Hearing that the party leader Sir Reg Empey has been selected as the Ulster Conservative and Unionist candidate in South Antrim (I'm sorry, I despise the acronym UCUNF). As most will know by now, this follows a somewhat controversial selection process in that highly winnable constituency, after the frontrunner, serving Mayor of Antrim Adrian Cochrane-Watson, was deemed unsuitable by local Conservatives after statements he made four years ago surrounding homosexual couples renting rooms in his family run Bed and Breakfast.

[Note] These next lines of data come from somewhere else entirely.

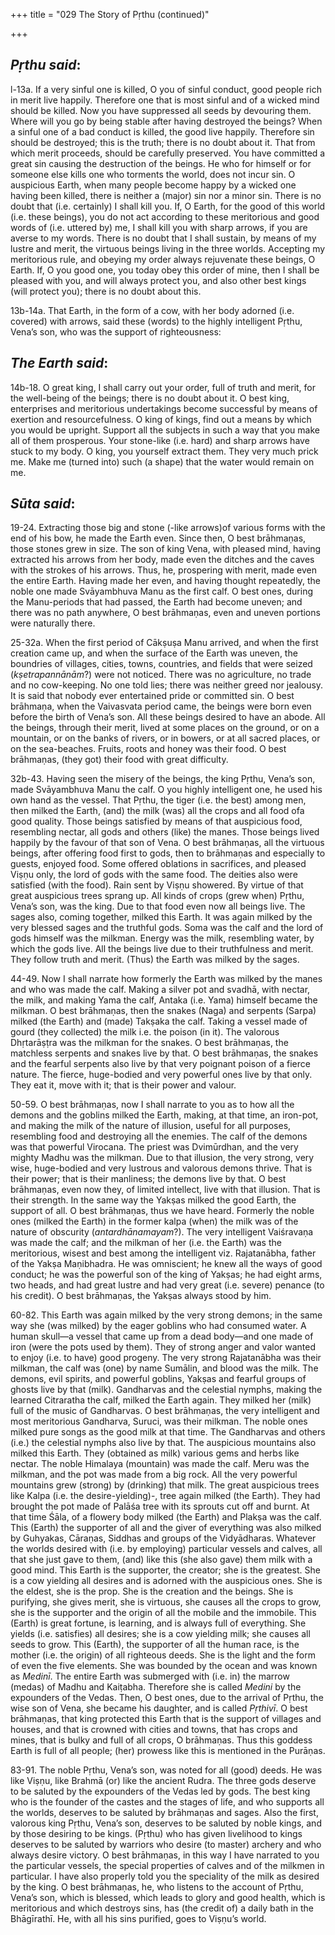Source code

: +++
title = "029  The Story of Pṛthu (continued)"

+++
 

## *Pṛthu said*:

l-13a. If a very sinful one is killed, O you of sinful conduct, good people rich in merit live happily. Therefore one that is most sinful and of a wicked mind should be killed. Now you have suppressed all seeds by devouring them. Where will you go by being stable after having destroyed the beings? When a sinful one of a bad conduct is killed, the good live happily. Therefore sin should be destroyed; this is the truth; there is no doubt about it. That from which merit proceeds, should be carefully preserved. You have committed a great sin causing the destruction of the beings. He who for himself or for someone else kills one who torments the world, does not incur sin. O auspicious Earth, when many people become happy by a wicked one having been killed, there is neither a (major) sin nor a minor sin. There is no doubt that (i.e. certainly) I shall kill you. If, O Earth, for the good of this world (i.e. these beings), you do not act according to these meritorious and good words of (i.e. uttered by) me, I shall kill you with sharp arrows, if you are averse to my words. There is no doubt that I shall sustain, by means of my lustre and merit, the virtuous beings living in the three worlds. Accepting my meritorious rule, and obeying my order always rejuvenate these beings, O Earth. If, O you good one, you today obey this order of mine, then I shall be pleased with you, and will always protect you, and also other best kings (will protect you); there is no doubt about this.

13b-14a. That Earth, in the form of a cow, with her body adorned (i.e. covered) with arrows, said these (words) to the highly intelligent Pṛthu, Vena’s son, who was the support of righteousness:

## *The Earth said*:

14b-18. O great king, I shall carry out your order, full of truth and merit, for the well-being of the beings; there is no doubt about it. O best king, enterprises and meritorious undertakings become successful by means of exertion and resourcefulness. O king of kings, find out a means by which you would be upright. Support all the subjects in such a way that you make all of them prosperous. Your stone-like (i.e. hard) and sharp arrows have stuck to my body. O king, you yourself extract them. They very much prick me. Make me (turned into) such (a shape) that the water would remain on me.

## *Sūta said*:

19-24. Extracting those big and stone (-like arrows)of various forms with the end of his bow, he made the Earth even. Since then, O best brāhmaṇas, those stones grew in size. The son of king Vena, with pleased mind, having extracted his arrows from her body, made even the ditches and the caves with the strokes of his arrows. Thus, he, prospering with merit, made even the entire Earth. Having made her even, and having thought repeatedly, the noble one made Svāyambhuva Manu as the first calf. O best ones, during the Manu-periods that had passed, the Earth had become uneven; and there was no path anywhere, O best brāhmaṇas, even and uneven portions were naturally there.

25-32a. When the first period of Cākṣuṣa Manu arrived, and when the first creation came up, and when the surface of the Earth was uneven, the boundries of villages, cities, towns, countries, and fields that were seized (*kṣetrapannānām*?) were not noticed. There was no agriculture, no trade and no cow-keeping. No one told lies; there was neither greed nor jealousy. It is said that nobody ever entertained pride or committed sin. O best brāhmaṇa, when the Vaivasvata period came, the beings were born even before the birth of Vena’s son. All these beings desired to have an abode. All the beings, through their merit, lived at some places on the ground, or on a mountain, or on the banks of rivers, or in bowers, or at all sacred places, or on the sea-beaches. Fruits, roots and honey was their food. O best brāhmaṇas, (they got) their food with great difficulty.

32b-43. Having seen the misery of the beings, the king Pṛthu, Vena’s son, made Svāyambhuva Manu the calf. O you highly intelligent one, he used his own hand as the vessel. That Pṛthu, the tiger (i.e. the best) among men, then milked the Earth, (and) the milk (was) all the crops and all food ofa good quality. Those beings satisfied by means of that auspicious food, resembling nectar, all gods and others (like) the manes. Those beings lived happily by the favour of that son of Vena. O best brāhmaṇas, all the virtuous beings, after offering food first to gods, then to brāhmaṇas and especially to guests, enjoyed food. Some offered oblations in sacrifices, and pleased Viṣṇu only, the lord of gods with the same food. The deities also were satisfied (with the food). Rain sent by Viṣṇu showered. By virtue of that great auspicious trees sprang up. All kinds of crops (grew when) Pṛthu, Vena’s son, was the king. Due to that food even now all beings live. The sages also, coming together, milked this Earth. It was again milked by the very blessed sages and the truthful gods. Soma was the calf and the lord of gods himself was the milkman. Energy was the milk, resembling water, by which the gods live. All the beings live due to their truthfulness and merit. They follow truth and merit. (Thus) the Earth was milked by the sages.

44-49. Now I shall narrate how formerly the Earth was milked by the manes and who was made the calf. Making a silver pot and svadhā, with nectar, the milk, and making Yama the calf, Antaka (i.e. Yama) himself became the milkman. O best brāhmaṇas, then the snakes (Naga) and serpents (Sarpa) milked (the Earth) and (made) Takṣaka the calf. Taking a vessel made of gourd (they collected) the milk i.e. the poison (in it). The valorous Dhṛtarāṣṭra was the milkman for the snakes. O best brāhmaṇas, the matchless serpents and snakes live by that. O best brāhmaṇas, the snakes and the fearful serpents also live by that very poignant poison of a fierce nature. The fierce, huge-bodied and very powerful ones live by that only. They eat it, move with it; that is their power and valour.

50-59. O best brāhmaṇas, now I shall narrate to you as to how all the demons and the goblins milked the Earth, making, at that time, an iron-pot, and making the milk of the nature of illusion, useful for all purposes, resembling food and destroying all the enemies. The calf of the demons was that powerful Virocana. The priest was Dvimūrdhan, and the very mighty Madhu was the milkman. Due to that illusion, the very strong, very wise, huge-bodied and very lustrous and valorous demons thrive. That is their power; that is their manliness; the demons live by that. O best brāhmaṇas, even now they, of limited intellect, live with that illusion. That is their strength. In the same way the Yakṣas milked the good Earth, the support of all. O best brāhmaṇas, thus we have heard. Formerly the noble ones (milked the Earth) in the former kalpa (when) the milk was of the nature of obscurity (*antardhānamayam*?). The very intelligent Vaiśravaṇa was made the calf; and the milkman of her (i.e. the Earth) was the meritorious, wisest and best among the intelligent viz. Rajatanābha, father of the Yakṣa Maṇibhadra. He was omniscient; he knew all the ways of good conduct; he was the powerful son of the king of Yakṣas; he had eight arms, two heads, and had great lustre and had very great (i.e. severe) penance (to his credit). O best brāhmaṇas, the Yakṣas always stood by him.

60-82. This Earth was again milked by the very strong demons; in the same way she (was milked) by the eager goblins who had consumed water. A human skull—a vessel that came up from a dead body—and one made of iron (were the pots used by them). They of strong anger and valor wanted to enjoy (i.e. to have) good progeny. The very strong Rajatanābha was their milkman, the calf was (one) by name Sumālin, and blood was the milk. The demons, evil spirits, and powerful goblins, Yakṣas and fearful groups of ghosts live by that (milk). Gandharvas and the celestial nymphs, making the learned Citraratha the calf, milked the Earth again. They milked her (milk) full of the music of Gandharvas. O best brāhmaṇas, the very intelligent and most meritorious Gandharva, Suruci, was their milkman. The noble ones milked pure songs as the good milk at that time. The Gandharvas and others (i.e.) the celestial nymphs also live by that. The auspicious mountains also milked this Earth. They (obtained as milk) various gems and herbs like nectar. The noble Himalaya (mountain) was made the calf. Meru was the milkman, and the pot was made from a big rock. All the very powerful mountains grew (strong) by (drinking) that milk. The great auspicious trees like Kalpa (i.e. the desire-yielding)-, tree again milked (the Earth). They had brought the pot made of Palāśa tree with its sprouts cut off and burnt. At that time Śāla, of a flowery body milked (the Earth) and Plakṣa was the calf. This (Earth) the supporter of all and the giver of everything was also milked by Guhyakas, Cāraṇas, Siddhas and groups of the Vidyādharas. Whatever the worlds desired with (i.e. by employing) particular vessels and calves, all that she just gave to them, (and) like this (she also gave) them milk with a good mind. This Earth is the supporter, the creator; she is the greatest. She is a cow yielding all desires and is adorned with the auspicious ones. She is the eldest, she is the prop. She is the creation and the beings. She is purifying, she gives merit, she is virtuous, she causes all the crops to grow, she is the supporter and the origin of all the mobile and the immobile. This (Earth) is great fortune, is learning, and is always full of everything. She yields (i.e. satisfies) all desires; she is a cow yielding milk; she causes all seeds to grow. This (Earth), the supporter of all the human race, is the mother (i.e. the origin) of all righteous deeds. She is the light and the form of even the five elements. She was bounded by the ocean and was known as *Medinī*. The entire Earth was submerged with (i.e. in) the marrow (medas) of Madhu and Kaiṭabha. Therefore she is called *Medini* by the expounders of the Vedas. Then, O best ones, due to the arrival of Pṛthu, the wise son of Vena, she became his daughter, and is called *Pṛthivī*. O best brāhmaṇas, that king protected this Earth that is the support of villages and houses, and that is crowned with cities and towns, that has crops and mines, that is bulky and full of all crops, O brāhmaṇas. Thus this goddess Earth is full of all people; (her) prowess like this is mentioned in the Purāṇas.

83-91. The noble Pṛthu, Vena’s son, was noted for all (good) deeds. He was like Viṣṇu, like Brahmā (or) like the ancient Rudra. The three gods deserve to be saluted by the expounders of the Vedas led by gods. The best king who is the founder of the castes and the stages of life, and who supports all the worlds, deserves to be saluted by brāhmaṇas and sages. Also the first, valorous king Pṛthu, Vena’s son, deserves to be saluted by noble kings, and by those desiring to be kings. (Pṛthu) who has given livelihood to kings deserves to be saluted by warriors who desire (to master) archery and who always desire victory. O best brāhmaṇas, in this way I have narrated to you the particular vessels, the special properties of calves and of the milkmen in particular. I have also properly told you the speciality of the milk as desired by the king. O best brāhmaṇas, he, who listens to the account of Pṛthu, Vena’s son, which is blessed, which leads to glory and good health, which is meritorious and which destroys sins, has (the credit of) a daily bath in the Bhāgīrathī. He, with all his sins purified, goes to Viṣṇu’s world.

Despite the discontent spread by the Watson affair, South Antrim is high on the target list, and it's not hard to see why. Rev Dr William McCrea MP MLA, former MP for Mid-Ulster and serving Magherafelt councillor (not to mention recorded Gospel artist and full time Minister at Calvary Free Presbyterian Church, Magherafelt) is defending a fairly slim majority of 3,448, and has, according to sources, never really found a true home in the constituency. Furthermore, the DUP didn't really set the world afire here in the 2007 Assembly elections either. Certainly, most people still automatically associate McCrea with Mid-Ulster, the seat he held for 14 years but lost in 1997, and Magherafelt, where he's been a local councillor since 1973 (and where his portrait was a feature on the Orange arch in the town centre until painted over with an image of Dan Winter's cottage in 2007). I won't beat about the bush - last week, I despaired as we wrangled about candidate selection in the public arena - I thought ''That's it, we've handed the seat to the DUP for another five years.'' Now I'm not so sure (or pessimistic).
Now, I am aware of the obvious; McCrea, a resident of Magherafelt, hasn't really gelled with the good folk of South Antrim whilst Sir Reg, an east Belfast boy born and bred, somehow has what it takes. My argument is that Sir Reg's candidacy is proof positive of just how serious the Ulster Conservatives and Unionists are taking this election. To take the party leader out of his long time electoral base in the east of the city, potentially out of a safe Assembly seat and Ministerial office, is a significant move indeed. Sir Reg is heavily bound up in the Ulster Conservative and Unionist process and if his candidacy is what it takes to win South Antrim back, so be it.